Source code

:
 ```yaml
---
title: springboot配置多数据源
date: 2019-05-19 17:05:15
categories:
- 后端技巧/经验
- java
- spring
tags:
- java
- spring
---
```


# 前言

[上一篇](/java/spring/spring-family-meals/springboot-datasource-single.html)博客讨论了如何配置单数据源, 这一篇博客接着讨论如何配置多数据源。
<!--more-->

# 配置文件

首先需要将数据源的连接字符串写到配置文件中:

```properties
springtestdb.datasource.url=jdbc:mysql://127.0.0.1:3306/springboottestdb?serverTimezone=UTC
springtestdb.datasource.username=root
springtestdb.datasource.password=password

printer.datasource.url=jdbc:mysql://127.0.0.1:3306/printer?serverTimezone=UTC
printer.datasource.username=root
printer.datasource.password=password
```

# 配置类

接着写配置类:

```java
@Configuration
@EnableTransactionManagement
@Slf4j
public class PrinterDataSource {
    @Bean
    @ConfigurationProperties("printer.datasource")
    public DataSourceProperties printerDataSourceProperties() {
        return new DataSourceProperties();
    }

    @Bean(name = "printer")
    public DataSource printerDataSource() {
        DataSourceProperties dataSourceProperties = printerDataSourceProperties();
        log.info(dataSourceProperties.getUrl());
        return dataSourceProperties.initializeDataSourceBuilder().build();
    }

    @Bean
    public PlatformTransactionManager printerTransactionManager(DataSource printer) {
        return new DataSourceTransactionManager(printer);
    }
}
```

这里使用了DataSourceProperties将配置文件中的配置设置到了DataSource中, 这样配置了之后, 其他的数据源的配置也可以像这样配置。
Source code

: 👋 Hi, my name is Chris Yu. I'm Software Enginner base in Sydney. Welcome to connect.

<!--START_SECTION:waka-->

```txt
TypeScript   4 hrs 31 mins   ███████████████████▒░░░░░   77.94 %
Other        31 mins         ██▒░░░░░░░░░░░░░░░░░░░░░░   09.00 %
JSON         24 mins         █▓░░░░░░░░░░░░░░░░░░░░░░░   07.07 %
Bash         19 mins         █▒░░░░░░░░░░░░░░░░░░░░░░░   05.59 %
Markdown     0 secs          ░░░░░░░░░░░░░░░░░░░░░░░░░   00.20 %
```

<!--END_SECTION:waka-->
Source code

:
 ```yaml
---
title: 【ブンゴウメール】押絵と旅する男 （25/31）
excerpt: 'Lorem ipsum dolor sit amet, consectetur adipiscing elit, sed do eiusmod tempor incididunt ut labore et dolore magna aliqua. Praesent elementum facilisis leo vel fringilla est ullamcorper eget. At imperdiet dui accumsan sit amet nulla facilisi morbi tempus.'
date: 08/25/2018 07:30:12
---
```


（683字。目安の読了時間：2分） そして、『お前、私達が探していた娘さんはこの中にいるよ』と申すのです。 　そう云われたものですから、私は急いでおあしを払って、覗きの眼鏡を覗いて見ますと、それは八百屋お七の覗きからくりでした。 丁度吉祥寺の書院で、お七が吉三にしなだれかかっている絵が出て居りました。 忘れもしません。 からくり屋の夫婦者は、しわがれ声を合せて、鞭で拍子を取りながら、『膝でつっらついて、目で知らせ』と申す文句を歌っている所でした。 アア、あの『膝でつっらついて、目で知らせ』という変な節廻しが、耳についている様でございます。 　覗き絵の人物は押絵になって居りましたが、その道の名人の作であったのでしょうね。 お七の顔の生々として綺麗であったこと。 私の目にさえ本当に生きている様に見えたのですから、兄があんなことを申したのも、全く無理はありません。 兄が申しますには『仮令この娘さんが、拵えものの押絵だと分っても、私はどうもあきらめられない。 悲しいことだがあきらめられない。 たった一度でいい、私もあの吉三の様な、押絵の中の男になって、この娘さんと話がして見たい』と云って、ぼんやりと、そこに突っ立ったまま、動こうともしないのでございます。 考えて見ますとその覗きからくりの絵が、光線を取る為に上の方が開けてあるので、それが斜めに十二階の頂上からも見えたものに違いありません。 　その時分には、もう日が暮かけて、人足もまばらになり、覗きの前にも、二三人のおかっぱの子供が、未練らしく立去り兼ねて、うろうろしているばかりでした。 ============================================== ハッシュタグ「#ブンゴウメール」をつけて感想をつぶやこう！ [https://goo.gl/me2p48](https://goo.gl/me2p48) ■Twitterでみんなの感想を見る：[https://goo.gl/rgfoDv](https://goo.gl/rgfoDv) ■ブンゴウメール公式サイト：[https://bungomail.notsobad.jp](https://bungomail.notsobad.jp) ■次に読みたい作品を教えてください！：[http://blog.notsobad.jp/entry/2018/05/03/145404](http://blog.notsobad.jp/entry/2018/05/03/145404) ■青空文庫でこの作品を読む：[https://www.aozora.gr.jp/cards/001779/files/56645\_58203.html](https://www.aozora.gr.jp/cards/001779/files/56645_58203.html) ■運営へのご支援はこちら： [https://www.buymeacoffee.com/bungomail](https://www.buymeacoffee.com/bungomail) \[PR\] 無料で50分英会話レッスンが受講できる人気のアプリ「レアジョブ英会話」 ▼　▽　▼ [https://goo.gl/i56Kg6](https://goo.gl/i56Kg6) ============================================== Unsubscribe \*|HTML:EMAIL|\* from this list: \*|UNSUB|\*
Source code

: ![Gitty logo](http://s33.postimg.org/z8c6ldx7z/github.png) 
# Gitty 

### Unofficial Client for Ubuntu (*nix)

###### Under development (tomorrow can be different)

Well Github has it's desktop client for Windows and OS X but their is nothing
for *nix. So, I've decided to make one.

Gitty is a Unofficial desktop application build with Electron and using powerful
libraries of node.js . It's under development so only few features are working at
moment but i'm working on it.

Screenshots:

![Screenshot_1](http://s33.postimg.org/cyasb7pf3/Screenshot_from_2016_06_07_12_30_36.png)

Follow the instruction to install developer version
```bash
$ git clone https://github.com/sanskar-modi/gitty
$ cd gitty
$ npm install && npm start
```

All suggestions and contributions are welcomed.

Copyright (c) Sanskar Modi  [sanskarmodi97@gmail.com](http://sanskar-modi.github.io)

* THE PROBLEM: Lines holding "Unofficial": copy each one from the records above.

* RESPONSE TO THE TASK:
### Unofficial Client for Ubuntu (*nix)
Gitty is a Unofficial desktop application build with Electron and using powerful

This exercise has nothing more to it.